» Activity:
Set down all of the data that follows word for word, without the images.
== Provided records
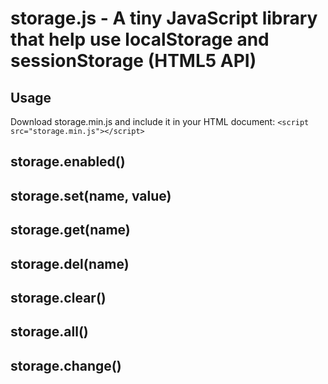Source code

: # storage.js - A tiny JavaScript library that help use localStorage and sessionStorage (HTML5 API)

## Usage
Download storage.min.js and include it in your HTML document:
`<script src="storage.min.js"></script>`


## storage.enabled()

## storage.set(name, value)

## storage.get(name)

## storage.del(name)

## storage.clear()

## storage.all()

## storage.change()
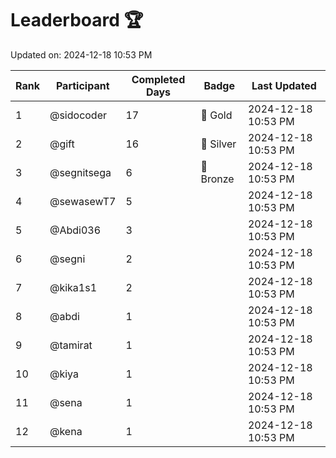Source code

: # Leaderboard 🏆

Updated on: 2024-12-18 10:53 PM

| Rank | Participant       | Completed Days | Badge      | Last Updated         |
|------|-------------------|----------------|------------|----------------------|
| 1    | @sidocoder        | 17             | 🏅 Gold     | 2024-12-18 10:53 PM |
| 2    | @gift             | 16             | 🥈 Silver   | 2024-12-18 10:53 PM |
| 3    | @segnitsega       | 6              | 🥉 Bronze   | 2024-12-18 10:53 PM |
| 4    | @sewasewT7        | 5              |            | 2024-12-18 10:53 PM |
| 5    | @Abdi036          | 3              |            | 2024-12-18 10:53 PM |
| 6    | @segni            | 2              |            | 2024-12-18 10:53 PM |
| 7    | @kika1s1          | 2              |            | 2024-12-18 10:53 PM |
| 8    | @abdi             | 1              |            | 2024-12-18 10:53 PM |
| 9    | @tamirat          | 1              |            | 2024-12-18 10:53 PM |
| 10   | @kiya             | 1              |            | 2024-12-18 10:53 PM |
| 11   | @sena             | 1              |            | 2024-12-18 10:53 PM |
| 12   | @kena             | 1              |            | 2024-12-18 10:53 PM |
====
» Output of the exercise:
Source code

: # storage.js - A tiny JavaScript library that help use localStorage and sessionStorage (HTML5 API)

## Usage
Download storage.min.js and include it in your HTML document:
`<script src="storage.min.js"></script>`


## storage.enabled()

## storage.set(name, value)

## storage.get(name)

## storage.del(name)

## storage.clear()

## storage.all()

## storage.change()
Source code

: # Leaderboard 🏆

Updated on: 2024-12-18 10:53 PM

| Rank | Participant       | Completed Days | Badge      | Last Updated         |
|------|-------------------|----------------|------------|----------------------|
| 1    | @sidocoder        | 17             | 🏅 Gold     | 2024-12-18 10:53 PM |
| 2    | @gift             | 16             | 🥈 Silver   | 2024-12-18 10:53 PM |
| 3    | @segnitsega       | 6              | 🥉 Bronze   | 2024-12-18 10:53 PM |
| 4    | @sewasewT7        | 5              |            | 2024-12-18 10:53 PM |
| 5    | @Abdi036          | 3              |            | 2024-12-18 10:53 PM |
| 6    | @segni            | 2              |            | 2024-12-18 10:53 PM |
| 7    | @kika1s1          | 2              |            | 2024-12-18 10:53 PM |
| 8    | @abdi             | 1              |            | 2024-12-18 10:53 PM |
| 9    | @tamirat          | 1              |            | 2024-12-18 10:53 PM |
| 10   | @kiya             | 1              |            | 2024-12-18 10:53 PM |
| 11   | @sena             | 1              |            | 2024-12-18 10:53 PM |
| 12   | @kena             | 1              |            | 2024-12-18 10:53 PM |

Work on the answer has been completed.